*Action item*:
For the records below, give the number of lines containing the word "коммутаторе" and no other text.

Records for the exercise below:

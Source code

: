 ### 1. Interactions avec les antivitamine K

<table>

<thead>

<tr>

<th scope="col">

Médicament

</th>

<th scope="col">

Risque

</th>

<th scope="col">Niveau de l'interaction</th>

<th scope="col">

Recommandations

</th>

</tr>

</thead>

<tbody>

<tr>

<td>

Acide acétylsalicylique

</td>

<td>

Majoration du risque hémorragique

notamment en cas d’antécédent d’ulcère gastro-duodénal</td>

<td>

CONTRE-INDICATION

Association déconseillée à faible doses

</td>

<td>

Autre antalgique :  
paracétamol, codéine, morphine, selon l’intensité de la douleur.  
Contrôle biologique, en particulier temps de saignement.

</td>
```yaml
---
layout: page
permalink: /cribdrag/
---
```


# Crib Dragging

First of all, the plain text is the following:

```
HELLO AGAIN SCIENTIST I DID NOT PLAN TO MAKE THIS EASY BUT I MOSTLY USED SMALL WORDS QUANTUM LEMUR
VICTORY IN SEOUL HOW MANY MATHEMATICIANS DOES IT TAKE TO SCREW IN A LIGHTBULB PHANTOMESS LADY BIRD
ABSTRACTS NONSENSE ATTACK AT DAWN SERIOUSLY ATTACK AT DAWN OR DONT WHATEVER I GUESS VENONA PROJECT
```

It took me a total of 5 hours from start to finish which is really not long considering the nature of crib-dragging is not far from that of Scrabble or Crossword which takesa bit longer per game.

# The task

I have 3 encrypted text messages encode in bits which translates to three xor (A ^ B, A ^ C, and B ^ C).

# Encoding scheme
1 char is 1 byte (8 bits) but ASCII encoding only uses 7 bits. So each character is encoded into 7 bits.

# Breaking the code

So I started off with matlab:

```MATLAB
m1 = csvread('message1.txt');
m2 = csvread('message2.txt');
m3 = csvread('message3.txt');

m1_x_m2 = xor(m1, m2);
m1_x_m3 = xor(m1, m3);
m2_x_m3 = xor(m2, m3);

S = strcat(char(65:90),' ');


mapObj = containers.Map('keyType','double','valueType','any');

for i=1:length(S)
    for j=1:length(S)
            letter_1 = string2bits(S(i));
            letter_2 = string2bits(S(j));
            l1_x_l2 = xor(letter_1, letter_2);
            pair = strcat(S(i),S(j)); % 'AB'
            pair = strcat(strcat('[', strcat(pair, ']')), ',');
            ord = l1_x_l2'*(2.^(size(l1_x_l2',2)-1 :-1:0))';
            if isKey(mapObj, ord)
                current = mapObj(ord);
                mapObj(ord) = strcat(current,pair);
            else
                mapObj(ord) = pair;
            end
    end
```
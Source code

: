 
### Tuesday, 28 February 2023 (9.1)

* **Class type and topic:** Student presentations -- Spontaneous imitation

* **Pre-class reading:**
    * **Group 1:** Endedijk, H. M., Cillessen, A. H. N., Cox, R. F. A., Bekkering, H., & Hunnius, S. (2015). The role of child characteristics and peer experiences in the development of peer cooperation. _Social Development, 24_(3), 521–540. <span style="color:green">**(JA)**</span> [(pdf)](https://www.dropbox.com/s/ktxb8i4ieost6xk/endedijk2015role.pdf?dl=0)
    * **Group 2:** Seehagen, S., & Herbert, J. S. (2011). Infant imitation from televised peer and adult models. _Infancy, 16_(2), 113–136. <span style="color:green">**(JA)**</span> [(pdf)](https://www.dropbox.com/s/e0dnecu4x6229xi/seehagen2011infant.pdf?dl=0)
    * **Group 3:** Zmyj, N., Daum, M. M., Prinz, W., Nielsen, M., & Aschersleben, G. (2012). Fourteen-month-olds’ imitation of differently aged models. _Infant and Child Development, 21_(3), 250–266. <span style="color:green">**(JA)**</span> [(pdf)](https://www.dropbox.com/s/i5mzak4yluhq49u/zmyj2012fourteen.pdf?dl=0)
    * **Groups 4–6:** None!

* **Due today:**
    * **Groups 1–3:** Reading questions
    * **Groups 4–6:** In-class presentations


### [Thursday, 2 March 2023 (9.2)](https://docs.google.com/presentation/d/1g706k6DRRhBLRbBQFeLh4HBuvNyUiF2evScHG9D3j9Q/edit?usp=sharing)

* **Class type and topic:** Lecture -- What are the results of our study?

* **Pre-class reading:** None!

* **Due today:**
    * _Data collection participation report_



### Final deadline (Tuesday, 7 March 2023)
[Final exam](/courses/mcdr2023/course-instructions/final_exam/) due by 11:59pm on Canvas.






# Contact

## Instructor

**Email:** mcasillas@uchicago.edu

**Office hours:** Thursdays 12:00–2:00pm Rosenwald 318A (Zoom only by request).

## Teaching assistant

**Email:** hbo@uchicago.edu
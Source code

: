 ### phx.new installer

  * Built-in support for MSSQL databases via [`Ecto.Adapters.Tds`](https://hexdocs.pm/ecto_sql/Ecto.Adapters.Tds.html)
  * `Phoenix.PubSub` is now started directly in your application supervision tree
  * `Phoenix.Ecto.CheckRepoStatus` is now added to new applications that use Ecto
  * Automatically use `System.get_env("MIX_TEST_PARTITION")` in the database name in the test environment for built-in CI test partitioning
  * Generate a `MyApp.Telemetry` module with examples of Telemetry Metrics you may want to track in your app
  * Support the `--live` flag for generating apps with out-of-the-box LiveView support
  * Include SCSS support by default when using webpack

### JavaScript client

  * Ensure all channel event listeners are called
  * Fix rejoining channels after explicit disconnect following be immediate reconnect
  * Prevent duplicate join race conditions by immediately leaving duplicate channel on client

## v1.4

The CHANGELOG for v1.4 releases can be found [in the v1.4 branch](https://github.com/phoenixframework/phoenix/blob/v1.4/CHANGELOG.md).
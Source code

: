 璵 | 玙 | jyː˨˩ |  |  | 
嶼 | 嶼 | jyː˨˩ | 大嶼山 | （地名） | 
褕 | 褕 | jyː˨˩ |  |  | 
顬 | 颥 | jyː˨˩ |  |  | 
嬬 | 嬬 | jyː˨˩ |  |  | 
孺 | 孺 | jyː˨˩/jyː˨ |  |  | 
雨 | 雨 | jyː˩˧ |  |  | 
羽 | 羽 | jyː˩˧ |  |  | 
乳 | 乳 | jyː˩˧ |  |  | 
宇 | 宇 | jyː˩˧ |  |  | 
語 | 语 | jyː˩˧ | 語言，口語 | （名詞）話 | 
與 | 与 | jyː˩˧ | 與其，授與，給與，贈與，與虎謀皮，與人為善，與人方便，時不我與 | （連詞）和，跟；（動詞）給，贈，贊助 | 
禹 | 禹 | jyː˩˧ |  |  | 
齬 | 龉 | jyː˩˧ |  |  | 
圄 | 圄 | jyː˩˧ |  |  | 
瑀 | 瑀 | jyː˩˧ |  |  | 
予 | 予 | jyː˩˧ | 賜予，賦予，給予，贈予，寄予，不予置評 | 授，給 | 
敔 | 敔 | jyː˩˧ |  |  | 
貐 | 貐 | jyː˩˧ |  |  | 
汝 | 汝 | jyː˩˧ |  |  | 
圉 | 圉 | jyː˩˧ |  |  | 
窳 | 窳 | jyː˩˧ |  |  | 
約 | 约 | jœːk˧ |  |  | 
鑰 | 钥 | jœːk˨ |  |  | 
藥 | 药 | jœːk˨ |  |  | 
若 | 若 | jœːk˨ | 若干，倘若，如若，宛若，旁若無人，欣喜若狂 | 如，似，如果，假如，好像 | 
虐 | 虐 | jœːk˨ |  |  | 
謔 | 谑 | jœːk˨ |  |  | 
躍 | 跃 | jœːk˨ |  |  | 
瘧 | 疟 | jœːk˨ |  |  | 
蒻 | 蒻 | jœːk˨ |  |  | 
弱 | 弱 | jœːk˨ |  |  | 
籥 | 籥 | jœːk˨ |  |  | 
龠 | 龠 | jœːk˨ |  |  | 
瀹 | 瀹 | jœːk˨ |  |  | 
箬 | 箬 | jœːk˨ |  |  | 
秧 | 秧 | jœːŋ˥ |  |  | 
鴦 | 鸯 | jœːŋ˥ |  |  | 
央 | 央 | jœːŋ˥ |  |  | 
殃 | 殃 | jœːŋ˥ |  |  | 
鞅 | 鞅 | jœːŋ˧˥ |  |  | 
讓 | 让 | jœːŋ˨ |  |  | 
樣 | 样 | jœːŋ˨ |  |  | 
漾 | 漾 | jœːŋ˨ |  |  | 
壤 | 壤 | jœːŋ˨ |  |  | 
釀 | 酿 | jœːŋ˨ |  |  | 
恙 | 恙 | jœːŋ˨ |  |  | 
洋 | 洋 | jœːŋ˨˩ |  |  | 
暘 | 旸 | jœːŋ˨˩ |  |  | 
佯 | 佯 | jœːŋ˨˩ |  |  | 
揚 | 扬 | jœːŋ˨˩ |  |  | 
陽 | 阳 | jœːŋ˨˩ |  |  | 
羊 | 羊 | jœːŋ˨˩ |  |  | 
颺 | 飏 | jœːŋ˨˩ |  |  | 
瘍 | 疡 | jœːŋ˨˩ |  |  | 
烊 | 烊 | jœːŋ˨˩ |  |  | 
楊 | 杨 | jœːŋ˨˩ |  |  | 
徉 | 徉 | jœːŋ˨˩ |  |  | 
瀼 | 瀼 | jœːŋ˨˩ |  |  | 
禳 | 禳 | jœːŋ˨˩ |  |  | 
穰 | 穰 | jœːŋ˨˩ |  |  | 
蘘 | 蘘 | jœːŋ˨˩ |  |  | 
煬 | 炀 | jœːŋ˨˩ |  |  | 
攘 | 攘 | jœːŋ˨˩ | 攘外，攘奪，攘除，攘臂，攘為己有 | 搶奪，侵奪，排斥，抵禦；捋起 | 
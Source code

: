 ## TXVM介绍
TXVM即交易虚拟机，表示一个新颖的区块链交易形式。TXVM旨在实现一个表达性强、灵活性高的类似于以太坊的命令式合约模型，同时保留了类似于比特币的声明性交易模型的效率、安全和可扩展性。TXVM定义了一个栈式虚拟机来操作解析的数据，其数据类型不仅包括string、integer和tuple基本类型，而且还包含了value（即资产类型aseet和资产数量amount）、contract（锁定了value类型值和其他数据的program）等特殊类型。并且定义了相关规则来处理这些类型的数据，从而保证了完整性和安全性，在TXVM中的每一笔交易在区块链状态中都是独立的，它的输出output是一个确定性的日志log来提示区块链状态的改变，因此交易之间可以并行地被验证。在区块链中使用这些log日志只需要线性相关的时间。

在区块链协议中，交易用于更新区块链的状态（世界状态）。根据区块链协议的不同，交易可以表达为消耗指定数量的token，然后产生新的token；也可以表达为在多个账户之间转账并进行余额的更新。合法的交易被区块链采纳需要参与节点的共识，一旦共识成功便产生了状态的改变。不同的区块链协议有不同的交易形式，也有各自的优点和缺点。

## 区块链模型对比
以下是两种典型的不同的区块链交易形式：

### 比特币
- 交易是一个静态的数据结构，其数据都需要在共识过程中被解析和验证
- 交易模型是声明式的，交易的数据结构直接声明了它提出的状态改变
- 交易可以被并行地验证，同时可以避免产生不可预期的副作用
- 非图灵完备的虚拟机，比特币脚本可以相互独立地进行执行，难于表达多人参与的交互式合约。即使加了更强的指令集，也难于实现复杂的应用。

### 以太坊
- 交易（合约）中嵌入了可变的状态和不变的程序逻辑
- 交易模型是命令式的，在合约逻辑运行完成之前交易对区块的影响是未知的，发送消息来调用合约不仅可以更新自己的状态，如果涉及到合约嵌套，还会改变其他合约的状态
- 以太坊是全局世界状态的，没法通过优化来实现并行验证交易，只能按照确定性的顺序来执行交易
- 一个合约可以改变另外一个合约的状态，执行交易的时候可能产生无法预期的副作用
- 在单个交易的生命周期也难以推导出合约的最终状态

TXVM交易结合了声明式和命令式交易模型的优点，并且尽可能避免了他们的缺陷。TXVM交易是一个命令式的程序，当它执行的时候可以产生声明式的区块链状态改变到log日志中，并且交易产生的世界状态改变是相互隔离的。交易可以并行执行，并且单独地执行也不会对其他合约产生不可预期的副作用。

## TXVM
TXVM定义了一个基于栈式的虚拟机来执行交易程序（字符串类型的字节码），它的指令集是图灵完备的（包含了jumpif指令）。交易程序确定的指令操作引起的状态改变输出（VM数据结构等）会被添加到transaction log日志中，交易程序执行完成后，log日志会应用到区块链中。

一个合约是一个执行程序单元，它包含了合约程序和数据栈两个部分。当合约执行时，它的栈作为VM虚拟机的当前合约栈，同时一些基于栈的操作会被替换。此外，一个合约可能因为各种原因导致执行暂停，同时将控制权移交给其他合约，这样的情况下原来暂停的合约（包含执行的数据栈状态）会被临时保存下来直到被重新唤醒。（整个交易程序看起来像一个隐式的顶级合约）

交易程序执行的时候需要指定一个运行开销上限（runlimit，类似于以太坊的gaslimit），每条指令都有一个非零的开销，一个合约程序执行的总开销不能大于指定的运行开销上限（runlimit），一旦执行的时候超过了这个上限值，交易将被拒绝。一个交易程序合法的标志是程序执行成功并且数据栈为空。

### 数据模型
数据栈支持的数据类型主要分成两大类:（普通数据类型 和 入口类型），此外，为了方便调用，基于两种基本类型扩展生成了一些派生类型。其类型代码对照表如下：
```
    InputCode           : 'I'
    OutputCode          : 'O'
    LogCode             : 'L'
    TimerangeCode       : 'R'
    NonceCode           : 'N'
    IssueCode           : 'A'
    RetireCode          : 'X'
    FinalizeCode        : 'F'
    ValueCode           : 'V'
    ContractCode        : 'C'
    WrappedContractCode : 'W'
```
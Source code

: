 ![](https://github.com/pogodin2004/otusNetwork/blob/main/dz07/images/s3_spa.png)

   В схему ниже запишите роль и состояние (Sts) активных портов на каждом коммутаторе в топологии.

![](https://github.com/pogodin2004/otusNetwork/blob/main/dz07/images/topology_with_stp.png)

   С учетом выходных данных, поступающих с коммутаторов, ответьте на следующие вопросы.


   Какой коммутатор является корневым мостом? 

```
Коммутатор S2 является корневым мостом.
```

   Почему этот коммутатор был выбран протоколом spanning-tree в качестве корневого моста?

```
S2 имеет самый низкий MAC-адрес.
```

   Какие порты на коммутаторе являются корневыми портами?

End of Records for the exercise.

*Finished exercise*:
2